AB testing
AB testing is one of the most essential part in modern data driven companies. Everyone need it and talk about it, but I find there are many trivial and tricky details that not everyone understand. I will go through the theoretical and pratical parts of AB testing.
Statistical hypothesis testing
A statistical hypothesis test makes an assumption about the outcome, called the null hypothesis. 1
For example, we have a test to improve the CTR of user actions. So normally there will be 2 groups, one for control and the other for test. The null hypethesis is there is no change in user behaviors, the test and control group user action distribution is the same.
In contrast, there is an alternate hypothesis. This means there is a difference between the 2 groups, there maybe CTR gain or loss. In short,
Null hypothesis (H0): there is no difference between the two groups – abtest failed
Alternative hypothesis (HA or H1): there is a difference between the two groups – abtest succeed (Suppose the result is positive)
Please remember all the test result is a statistical distribution, as what we listed below.
P-value
P-value2 is the core idea when we talk about the outcome of an ab test. It’s
the probability of observing the result given that the null hypothesis is true.
how likely it is that your data could have occurred under the null hypothesis.
a proportion: if your p value is 0.05, that means that 5% of the time you would see a test statistic at least as extreme as the one you found if the null hypothesis was true – How likely your data could happened in control group
Along with p-value, there is a relevant concept named significance level(alpha).
It’s the boundary for specifying a statistically significant finding when interpreting the p-value
p <= alpha: reject H0, we think the result unlikely comes from the null hypothesis. They belong to different distributions – result is significant
p > alpha: fail to reject H0, same distribution – result isn’t significant
Two types of errors
P-value is just a probability and in actuality the result can be wrong even it’s significant3.

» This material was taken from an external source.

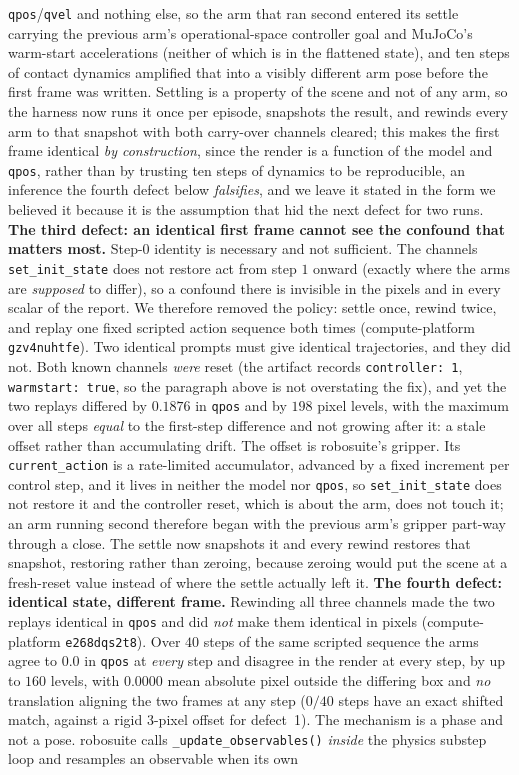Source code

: \documentclass{article}
\begin{document}
\texttt{qpos}/\texttt{qvel} and nothing else, so the arm that ran second entered its settle carrying the previous arm's operational-space controller goal and MuJoCo's warm-start accelerations (neither of which is in the flattened state), and ten steps of contact dynamics amplified that into a visibly different arm pose before the first frame was written. Settling is a property of the scene and not of any arm, so the harness now runs it once per episode, snapshots the result, and rewinds every arm to that snapshot with both carry-over channels cleared; this makes the first frame identical \emph{by construction}, since the render is a function of the model and \texttt{qpos}, rather than by trusting ten steps of dynamics to be reproducible, an inference the fourth defect below \emph{falsifies}, and we leave it stated in the form we believed it because it is the assumption that hid the next defect for two runs. \textbf{The third defect: an identical first frame cannot see the confound that matters most.} Step-$0$ identity is necessary and not sufficient. The channels \texttt{set\_init\_state} does not restore act from step $1$ onward (exactly where the arms are \emph{supposed} to differ), so a confound there is invisible in the pixels and in every scalar of the report. We therefore removed the policy: settle once, rewind twice, and replay one fixed scripted action sequence both times (compute-platform \texttt{gzv4nuhtfe}). Two identical prompts must give identical trajectories, and they did not. Both known channels \emph{were} reset (the artifact records \texttt{controller:\ 1}, \texttt{warmstart:\ true}, so the paragraph above is not overstating the fix), and yet the two replays differed by $0.1876$ in \texttt{qpos} and by $198$ pixel levels, with the maximum over all steps \emph{equal} to the first-step difference and not growing after it: a stale offset rather than accumulating drift. The offset is robosuite's gripper. Its \texttt{current\_action} is a rate-limited accumulator, advanced by a fixed increment per control step, and it lives in neither the model nor \texttt{qpos}, so \texttt{set\_init\_state} does not restore it and the controller reset, which is about the arm, does not touch it; an arm running second therefore began with the previous arm's gripper part-way through a close. The settle now snapshots it and every rewind restores that snapshot, restoring rather than zeroing, because zeroing would put the scene at a fresh-reset value instead of where the settle actually left it. \textbf{The fourth defect: identical state, different frame.} Rewinding all three channels made the two replays identical in \texttt{qpos} and did \emph{not} make them identical in pixels (compute-platform \texttt{e268dqs2t8}). Over $40$ steps of the same scripted sequence the arms agree to $0.0$ in \texttt{qpos} at \emph{every} step and disagree in the render at every step, by up to $160$ levels, with $0.0000$ mean absolute pixel outside the differing box and \emph{no} translation aligning the two frames at any step ($0/40$ steps have an exact shifted match, against a rigid $3$-pixel offset for defect~1). The mechanism is a phase and not a pose. robosuite calls \texttt{\_update\_observables()} \emph{inside} the physics substep loop and resamples an observable when its own 
\end{document}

Type I Error. Reject the null hypothesis when there is in fact no significant effect (false positive). The p-value is optimistically small – result is significant but actually it’s not
Type II Error. Not reject the null hypothesis when there is a significant effect (false negative). The p-value is pessimistically large – result isn’t significant but actually it’s significant
Statistical power
the power of a hypothesis test is the probability that the test correctly rejects the null hypothesis – How likely we can find our result is significant
The higher the statistical power for a given experiment, the lower the probability of making a Type II (false negative) error
Power = 1 - Type II Error
The relationships are illustrated below.
On the left is the significance range for null hypothesis
On the right is the power range for alternative hypothesis
In the intersection area is where the errors happen
The blue dark area means the Type I error
The green dark area represents the Type II error, the result is significant but it falls to the un-significant area of H0
Power Analysis
After going through the basic concepts, let’s learn the foundamental process for ab testing analysis.

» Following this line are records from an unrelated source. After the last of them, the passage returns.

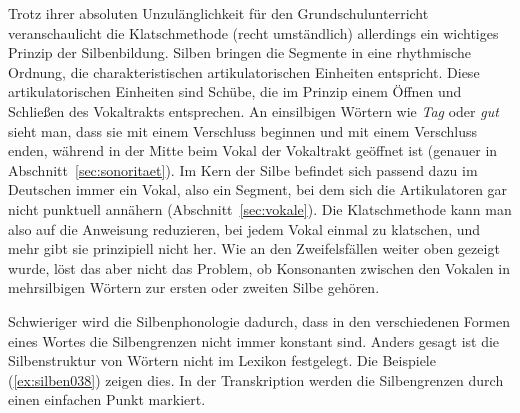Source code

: Trotz ihrer absoluten Unzulänglichkeit für den Grundschulunterricht veranschaulicht die Klatschmethode (recht umständlich) allerdings ein wichtiges Prinzip der Silbenbildung.
Silben bringen die Segmente in eine rhythmische Ordnung, die charakteristischen artikulatorischen Einheiten entspricht.
Diese artikulatorischen Einheiten sind Schübe, die im Prinzip einem Öffnen und Schließen des Vokaltrakts entsprechen.
An einsilbigen Wörtern wie \textit{Tag} \textipa{[ta:k]} oder \textit{gut} \textipa{[gu:t]} sieht man, dass sie mit einem Verschluss beginnen und mit einem Verschluss enden, während in der Mitte beim Vokal der Vokaltrakt geöffnet ist (genauer in Abschnitt~\ref{sec:sonoritaet}).
Im Kern der Silbe befindet sich passend dazu im Deutschen immer ein Vokal, also ein Segment, bei dem sich die Artikulatoren gar nicht punktuell annähern (Abschnitt~\ref{sec:vokale}).
Die Klatschmethode kann man also auf die Anweisung reduzieren, bei jedem Vokal einmal zu klatschen, und mehr gibt sie prinzipiell nicht her.
Wie an den Zweifelsfällen weiter oben gezeigt wurde, löst das aber nicht das Problem, ob Konsonanten zwischen den Vokalen in mehrsilbigen Wörtern zur ersten oder zweiten Silbe gehören.

Schwieriger wird die Silbenphonologie dadurch, dass in den verschiedenen Formen eines Wortes die Silbengrenzen nicht immer konstant sind.
Anders gesagt ist die Silbenstruktur von Wörtern nicht im Lexikon festgelegt.
Die Beispiele (\ref{ex:silben038}) zeigen dies.
In der Transkription werden die Silbengrenzen durch einen einfachen Punkt markiert.

\begin{exe}
  \ex\label{ex:silben038}
  \begin{xlist}
  \end{xlist}
\end{exe}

Power analysis involves estimating one of these four parameters given values for three other parameters.
Effect Size
The quantified magnitude of a result present in the population. Effect size is calculated using a specific statistical measure, such as Pearson’s correlation coefficient for the relationship between variables or Cohen’s d for the difference between groups – How much gain we expect
Sample Size
The number of observations in the sample – How many user samples we need
Significance
The significance level used in the statistical test, e.g. alpha. Often set to 5% or 0.05 – Threshold for success
Statistical Power
The probability of accepting the alternative hypothesis if it is true – Ability to find success
The most common use of a power analysis is in the estimation of the minimum sample size required for an experiment. There many tools we can find in the internet, like this sample size calculator.
Understand the relationship
To get a deep understanding for the 4 parameters, we need to further dive into the relationships between each other.
Sample size vs power
In fact, our result is a sampling of the original distribution.

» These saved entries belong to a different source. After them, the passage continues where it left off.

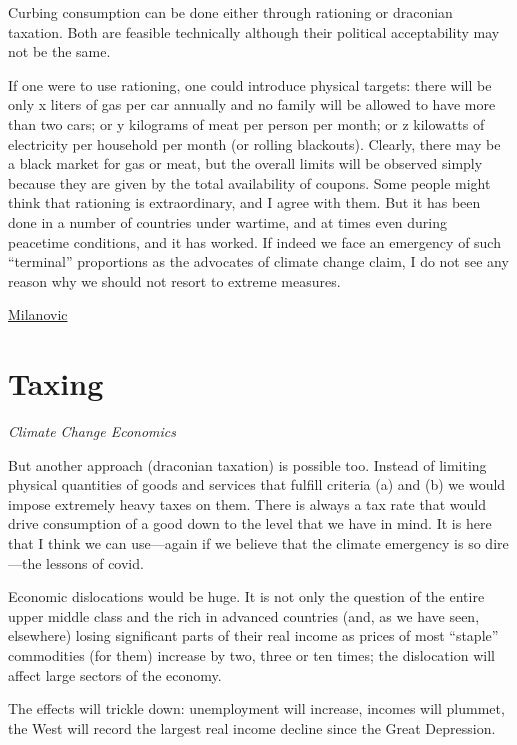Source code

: \documentclass[
]{book}
\begin{document}
Curbing consumption can be done either through rationing or draconian taxation. Both are feasible technically although their political acceptability may not be the same.

If one were to use rationing, one could introduce physical targets: there will be only x liters of gas per car annually and no family will be allowed to have more than two cars; or y kilograms of meat per person per month; or z kilowatts of electricity per household per month (or rolling blackouts). Clearly, there may be a black market for gas or meat, but the overall limits will be observed simply because they are given by the total availability of coupons. Some people might think that rationing is extraordinary, and I agree with them. But it has been done in a number of countries under wartime, and at times even during peacetime conditions, and it has worked. If indeed we face an emergency of such ``terminal'' proportions as the advocates of climate change claim, I do not see any reason why we should not resort to extreme measures.

\href{http://glineq.blogspot.com/2021/02/climate-change-covid-and-global.html}{Milanovic}

\hypertarget{taxing}{%
\chapter{Taxing}\label{taxing}}

\emph{Climate Change Economics}

But another approach (draconian taxation) is possible too. Instead of limiting physical quantities of goods and services that fulfill criteria (a) and (b) we would impose extremely heavy taxes on them. There is always a tax rate that would drive consumption of a good down to the level that we have in mind. It is here that I think we can use---again if we believe that the climate emergency is so dire---the lessons of covid.

Economic dislocations would be huge. It is not only the question of the entire upper middle class and the rich in advanced countries (and, as we have seen, elsewhere) losing significant parts of their real income as prices of most ``staple'' commodities (for them) increase by two, three or ten times; the dislocation will affect large sectors of the economy.

The effects will trickle down: unemployment will increase, incomes will plummet, the West will record the largest real income decline since the Great Depression.
\end{document}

For this distribution, it has a feature that higher the sample size, narrower the shape.4 – higher power
Suppose we have these 2 distributions
For H0, the center is -2
For H1, the center is 2
After increasing the sample size, these 2 distributions will both get narrower and higher
The area of blue dark part will remain the same, and the center will also be the same
We can easily figure out the power will increase
Effect size vs power
Higher the effect size, the 2 distributions will be farther from each other – higher power
In the picture, we move the center of H0 from 2 to 4.
Alpha vs power
Higher the alpha – higher power, high Type I error
We can increase alpha, but it also means we are increasing the probablity of making Type I error
The blue dark area is increasing
There is no free lunch
Subtle details
We already covered the core concepts in power analysis. Now let’s visit some subtle and tricky details that only few people noticed.
Low sample size vs low power
When we have a small sample size but get a significant result. The result is mostly likely a false positive, and it can be highly exaggerated.
This is called winner’s curse5
It frequently happened in low sample size tests like new user tests
As illustrated below
The center of H0 is -2, but in the low sample size test, we see a significant result. The result will be > 1 and falls in the dark blue area
When we have larger sample size, even if the result is significant, the value will be < 1
According to this doc6, the actual exaggrating ratio can be super big.
False positive risk
If we declare a result to be “significant” based on a p-value after doing a single unbiased experiment, it can be fake.
The False Positive Risk7 is the probability that your result is in fact a false positive depends on the prior probability that your idea will be successful.
You may wonder what’s the difference between FPR and Type I error?
It’s a summarized number for all positive tests, not for a single test
Let's see a concrete example
We have ran 1000 tests
The real positive rate is 10%, the real nagative rate is 90%
Among the real nagative tests, we have a significant level 5%, so there will be 45 false positive test results
And among the real positive tests, we have a power level 80%, so there will be 80 true positive test results
The false positive risk will be 36% not our significance level 5%

This result may looks super suprised at first, but it’s make sense.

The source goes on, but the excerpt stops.